Saved data entries
————————

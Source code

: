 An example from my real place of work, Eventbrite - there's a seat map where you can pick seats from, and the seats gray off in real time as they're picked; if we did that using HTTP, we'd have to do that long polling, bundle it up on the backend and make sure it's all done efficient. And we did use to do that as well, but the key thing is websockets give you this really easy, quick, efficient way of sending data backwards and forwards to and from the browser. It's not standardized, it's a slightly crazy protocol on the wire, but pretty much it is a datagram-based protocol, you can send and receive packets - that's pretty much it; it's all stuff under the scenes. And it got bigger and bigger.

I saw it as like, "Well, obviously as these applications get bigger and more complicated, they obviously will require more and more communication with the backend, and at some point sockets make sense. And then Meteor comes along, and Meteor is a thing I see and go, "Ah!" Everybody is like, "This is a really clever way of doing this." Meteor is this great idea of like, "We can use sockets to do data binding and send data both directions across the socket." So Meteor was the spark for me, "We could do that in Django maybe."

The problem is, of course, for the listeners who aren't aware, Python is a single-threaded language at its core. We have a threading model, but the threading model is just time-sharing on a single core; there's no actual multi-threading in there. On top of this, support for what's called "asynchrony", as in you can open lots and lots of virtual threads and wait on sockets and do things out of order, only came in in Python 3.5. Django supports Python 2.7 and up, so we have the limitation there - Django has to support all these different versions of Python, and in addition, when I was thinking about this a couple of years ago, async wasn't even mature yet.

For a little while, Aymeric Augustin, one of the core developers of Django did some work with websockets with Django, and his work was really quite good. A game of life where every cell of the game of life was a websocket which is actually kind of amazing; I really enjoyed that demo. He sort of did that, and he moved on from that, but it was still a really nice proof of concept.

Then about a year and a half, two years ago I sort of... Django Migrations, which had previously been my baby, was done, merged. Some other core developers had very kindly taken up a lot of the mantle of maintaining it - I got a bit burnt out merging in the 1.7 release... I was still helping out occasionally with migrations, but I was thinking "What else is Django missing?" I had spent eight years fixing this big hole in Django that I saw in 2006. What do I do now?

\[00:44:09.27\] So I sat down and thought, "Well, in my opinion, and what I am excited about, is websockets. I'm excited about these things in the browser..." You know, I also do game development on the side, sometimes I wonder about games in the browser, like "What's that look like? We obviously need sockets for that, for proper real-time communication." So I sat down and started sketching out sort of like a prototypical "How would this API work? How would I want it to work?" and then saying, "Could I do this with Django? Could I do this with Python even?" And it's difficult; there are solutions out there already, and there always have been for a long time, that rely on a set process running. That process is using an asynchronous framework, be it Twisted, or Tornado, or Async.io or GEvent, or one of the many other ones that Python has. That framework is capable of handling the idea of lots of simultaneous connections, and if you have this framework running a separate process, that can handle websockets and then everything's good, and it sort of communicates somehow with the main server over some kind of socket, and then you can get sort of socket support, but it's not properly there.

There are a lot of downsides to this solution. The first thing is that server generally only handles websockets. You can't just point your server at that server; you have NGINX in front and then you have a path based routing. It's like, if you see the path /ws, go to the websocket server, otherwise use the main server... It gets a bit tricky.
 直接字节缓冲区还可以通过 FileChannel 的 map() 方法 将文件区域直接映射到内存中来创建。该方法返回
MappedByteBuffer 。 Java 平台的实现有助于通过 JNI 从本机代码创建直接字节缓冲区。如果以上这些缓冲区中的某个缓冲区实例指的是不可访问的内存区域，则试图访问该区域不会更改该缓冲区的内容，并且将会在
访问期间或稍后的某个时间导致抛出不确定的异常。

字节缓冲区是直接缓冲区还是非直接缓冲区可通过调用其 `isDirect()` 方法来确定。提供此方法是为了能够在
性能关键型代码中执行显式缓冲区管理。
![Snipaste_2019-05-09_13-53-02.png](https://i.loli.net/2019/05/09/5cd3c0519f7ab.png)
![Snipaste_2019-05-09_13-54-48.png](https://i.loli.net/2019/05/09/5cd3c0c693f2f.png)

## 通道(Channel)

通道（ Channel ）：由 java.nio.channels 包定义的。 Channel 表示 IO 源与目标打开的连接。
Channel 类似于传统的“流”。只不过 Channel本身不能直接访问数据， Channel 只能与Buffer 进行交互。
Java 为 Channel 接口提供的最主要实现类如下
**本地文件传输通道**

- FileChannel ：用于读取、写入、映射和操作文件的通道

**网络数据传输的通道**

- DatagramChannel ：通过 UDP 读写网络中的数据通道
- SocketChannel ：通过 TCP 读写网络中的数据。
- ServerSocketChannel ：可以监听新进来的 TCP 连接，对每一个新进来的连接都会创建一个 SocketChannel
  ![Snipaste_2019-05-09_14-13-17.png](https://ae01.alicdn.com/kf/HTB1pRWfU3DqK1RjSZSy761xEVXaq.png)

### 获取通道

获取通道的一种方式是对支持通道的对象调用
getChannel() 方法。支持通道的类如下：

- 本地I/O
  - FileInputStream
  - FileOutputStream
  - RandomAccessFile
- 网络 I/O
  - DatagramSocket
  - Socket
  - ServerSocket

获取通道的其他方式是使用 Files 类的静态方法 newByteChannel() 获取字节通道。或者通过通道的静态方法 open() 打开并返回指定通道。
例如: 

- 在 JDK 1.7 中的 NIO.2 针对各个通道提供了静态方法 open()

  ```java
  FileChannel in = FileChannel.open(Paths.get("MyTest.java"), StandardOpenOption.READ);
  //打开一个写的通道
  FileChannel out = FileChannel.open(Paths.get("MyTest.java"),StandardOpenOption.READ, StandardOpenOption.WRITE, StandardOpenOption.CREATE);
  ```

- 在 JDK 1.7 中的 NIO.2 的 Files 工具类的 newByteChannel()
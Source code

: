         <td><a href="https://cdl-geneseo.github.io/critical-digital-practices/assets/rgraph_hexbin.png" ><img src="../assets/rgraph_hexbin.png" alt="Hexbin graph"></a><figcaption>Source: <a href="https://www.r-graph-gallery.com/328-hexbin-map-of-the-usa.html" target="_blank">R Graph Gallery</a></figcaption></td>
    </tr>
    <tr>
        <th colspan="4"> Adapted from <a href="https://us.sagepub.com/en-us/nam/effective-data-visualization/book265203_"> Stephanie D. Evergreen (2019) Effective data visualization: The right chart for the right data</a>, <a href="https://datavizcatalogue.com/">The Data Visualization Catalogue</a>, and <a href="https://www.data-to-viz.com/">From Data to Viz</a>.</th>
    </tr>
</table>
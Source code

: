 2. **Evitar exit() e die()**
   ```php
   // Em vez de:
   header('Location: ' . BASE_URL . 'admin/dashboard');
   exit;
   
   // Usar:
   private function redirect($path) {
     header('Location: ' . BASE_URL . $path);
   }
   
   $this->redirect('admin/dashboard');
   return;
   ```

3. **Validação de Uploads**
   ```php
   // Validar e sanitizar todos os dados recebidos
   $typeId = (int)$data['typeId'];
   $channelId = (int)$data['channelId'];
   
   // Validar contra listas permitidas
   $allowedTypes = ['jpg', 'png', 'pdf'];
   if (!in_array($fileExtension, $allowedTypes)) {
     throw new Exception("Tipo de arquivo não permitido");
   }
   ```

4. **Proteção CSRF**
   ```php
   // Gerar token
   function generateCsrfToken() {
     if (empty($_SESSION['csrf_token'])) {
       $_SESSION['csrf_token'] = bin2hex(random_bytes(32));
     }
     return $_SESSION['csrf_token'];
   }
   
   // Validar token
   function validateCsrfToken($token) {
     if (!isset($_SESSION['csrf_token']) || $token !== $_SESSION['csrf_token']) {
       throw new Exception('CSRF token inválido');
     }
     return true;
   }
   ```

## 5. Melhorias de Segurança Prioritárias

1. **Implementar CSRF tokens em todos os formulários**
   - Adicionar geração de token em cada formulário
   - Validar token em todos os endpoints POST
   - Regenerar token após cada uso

————————

## Work instruction
Copy each of the records above so that nothing differs from the original.

## Your solution
Source code

: An example from my real place of work, Eventbrite - there's a seat map where you can pick seats from, and the seats gray off in real time as they're picked; if we did that using HTTP, we'd have to do that long polling, bundle it up on the backend and make sure it's all done efficient. And we did use to do that as well, but the key thing is websockets give you this really easy, quick, efficient way of sending data backwards and forwards to and from the browser. It's not standardized, it's a slightly crazy protocol on the wire, but pretty much it is a datagram-based protocol, you can send and receive packets - that's pretty much it; it's all stuff under the scenes. And it got bigger and bigger.

I saw it as like, "Well, obviously as these applications get bigger and more complicated, they obviously will require more and more communication with the backend, and at some point sockets make sense. And then Meteor comes along, and Meteor is a thing I see and go, "Ah!" Everybody is like, "This is a really clever way of doing this." Meteor is this great idea of like, "We can use sockets to do data binding and send data both directions across the socket." So Meteor was the spark for me, "We could do that in Django maybe."

The problem is, of course, for the listeners who aren't aware, Python is a single-threaded language at its core. We have a threading model, but the threading model is just time-sharing on a single core; there's no actual multi-threading in there. On top of this, support for what's called "asynchrony", as in you can open lots and lots of virtual threads and wait on sockets and do things out of order, only came in in Python 3.5. Django supports Python 2.7 and up, so we have the limitation there - Django has to support all these different versions of Python, and in addition, when I was thinking about this a couple of years ago, async wasn't even mature yet.

For a little while, Aymeric Augustin, one of the core developers of Django did some work with websockets with Django, and his work was really quite good. A game of life where every cell of the game of life was a websocket which is actually kind of amazing; I really enjoyed that demo. He sort of did that, and he moved on from that, but it was still a really nice proof of concept.

Then about a year and a half, two years ago I sort of... Django Migrations, which had previously been my baby, was done, merged. Some other core developers had very kindly taken up a lot of the mantle of maintaining it - I got a bit burnt out merging in the 1.7 release... I was still helping out occasionally with migrations, but I was thinking "What else is Django missing?" I had spent eight years fixing this big hole in Django that I saw in 2006. What do I do now?

\[00:44:09.27\] So I sat down and thought, "Well, in my opinion, and what I am excited about, is websockets. I'm excited about these things in the browser..." You know, I also do game development on the side, sometimes I wonder about games in the browser, like "What's that look like? We obviously need sockets for that, for proper real-time communication." So I sat down and started sketching out sort of like a prototypical "How would this API work? How would I want it to work?" and then saying, "Could I do this with Django? Could I do this with Python even?" And it's difficult; there are solutions out there already, and there always have been for a long time, that rely on a set process running. That process is using an asynchronous framework, be it Twisted, or Tornado, or Async.io or GEvent, or one of the many other ones that Python has. That framework is capable of handling the idea of lots of simultaneous connections, and if you have this framework running a separate process, that can handle websockets and then everything's good, and it sort of communicates somehow with the main server over some kind of socket, and then you can get sort of socket support, but it's not properly there.

There are a lot of downsides to this solution. The first thing is that server generally only handles websockets. You can't just point your server at that server; you have NGINX in front and then you have a path based routing. It's like, if you see the path /ws, go to the websocket server, otherwise use the main server... It gets a bit tricky.
 直接字节缓冲区还可以通过 FileChannel 的 map() 方法 将文件区域直接映射到内存中来创建。该方法返回
MappedByteBuffer 。 Java 平台的实现有助于通过 JNI 从本机代码创建直接字节缓冲区。如果以上这些缓冲区中的某个缓冲区实例指的是不可访问的内存区域，则试图访问该区域不会更改该缓冲区的内容，并且将会在
访问期间或稍后的某个时间导致抛出不确定的异常。

字节缓冲区是直接缓冲区还是非直接缓冲区可通过调用其 `isDirect()` 方法来确定。提供此方法是为了能够在
性能关键型代码中执行显式缓冲区管理。
![Snipaste_2019-05-09_13-53-02.png](https://i.loli.net/2019/05/09/5cd3c0519f7ab.png)
![Snipaste_2019-05-09_13-54-48.png](https://i.loli.net/2019/05/09/5cd3c0c693f2f.png)

## 通道(Channel)

通道（ Channel ）：由 java.nio.channels 包定义的。 Channel 表示 IO 源与目标打开的连接。
Channel 类似于传统的“流”。只不过 Channel本身不能直接访问数据， Channel 只能与Buffer 进行交互。
Java 为 Channel 接口提供的最主要实现类如下
**本地文件传输通道**

- FileChannel ：用于读取、写入、映射和操作文件的通道

**网络数据传输的通道**

- DatagramChannel ：通过 UDP 读写网络中的数据通道
- SocketChannel ：通过 TCP 读写网络中的数据。
- ServerSocketChannel ：可以监听新进来的 TCP 连接，对每一个新进来的连接都会创建一个 SocketChannel
  ![Snipaste_2019-05-09_14-13-17.png](https://ae01.alicdn.com/kf/HTB1pRWfU3DqK1RjSZSy761xEVXaq.png)

### 获取通道

获取通道的一种方式是对支持通道的对象调用
getChannel() 方法。支持通道的类如下：

- 本地I/O
  - FileInputStream
  - FileOutputStream
  - RandomAccessFile
- 网络 I/O
  - DatagramSocket
  - Socket
  - ServerSocket

获取通道的其他方式是使用 Files 类的静态方法 newByteChannel() 获取字节通道。或者通过通道的静态方法 open() 打开并返回指定通道。
例如: 

- 在 JDK 1.7 中的 NIO.2 针对各个通道提供了静态方法 open()

  ```java
  FileChannel in = FileChannel.open(Paths.get("MyTest.java"), StandardOpenOption.READ);
  //打开一个写的通道
  FileChannel out = FileChannel.open(Paths.get("MyTest.java"),StandardOpenOption.READ, StandardOpenOption.WRITE, StandardOpenOption.CREATE);
  ```

- 在 JDK 1.7 中的 NIO.2 的 Files 工具类的 newByteChannel()
Source code

:         <td><a href="https://cdl-geneseo.github.io/critical-digital-practices/assets/rgraph_hexbin.png" ><img src="../assets/rgraph_hexbin.png" alt="Hexbin graph"></a><figcaption>Source: <a href="https://www.r-graph-gallery.com/328-hexbin-map-of-the-usa.html" target="_blank">R Graph Gallery</a></figcaption></td>
    </tr>
    <tr>
        <th colspan="4"> Adapted from <a href="https://us.sagepub.com/en-us/nam/effective-data-visualization/book265203_"> Stephanie D. Evergreen (2019) Effective data visualization: The right chart for the right data</a>, <a href="https://datavizcatalogue.com/">The Data Visualization Catalogue</a>, and <a href="https://www.data-to-viz.com/">From Data to Viz</a>.</th>
    </tr>
</table>
Source code

: 2. **Evitar exit() e die()**
   ```php
   // Em vez de:
   header('Location: ' . BASE_URL . 'admin/dashboard');
   exit;
   
   // Usar:
   private function redirect($path) {
     header('Location: ' . BASE_URL . $path);
   }
   
   $this->redirect('admin/dashboard');
   return;
   ```

3. **Validação de Uploads**
   ```php
   // Validar e sanitizar todos os dados recebidos
   $typeId = (int)$data['typeId'];
   $channelId = (int)$data['channelId'];
   
   // Validar contra listas permitidas
   $allowedTypes = ['jpg', 'png', 'pdf'];
   if (!in_array($fileExtension, $allowedTypes)) {
     throw new Exception("Tipo de arquivo não permitido");
   }
   ```

4. **Proteção CSRF**
   ```php
   // Gerar token
   function generateCsrfToken() {
     if (empty($_SESSION['csrf_token'])) {
       $_SESSION['csrf_token'] = bin2hex(random_bytes(32));
     }
     return $_SESSION['csrf_token'];
   }
   
   // Validar token
   function validateCsrfToken($token) {
     if (!isset($_SESSION['csrf_token']) || $token !== $_SESSION['csrf_token']) {
       throw new Exception('CSRF token inválido');
     }
     return true;
   }
   ```

## 5. Melhorias de Segurança Prioritárias

1. **Implementar CSRF tokens em todos os formulários**
   - Adicionar geração de token em cada formulário
   - Validar token em todos os endpoints POST
   - Regenerar token após cada uso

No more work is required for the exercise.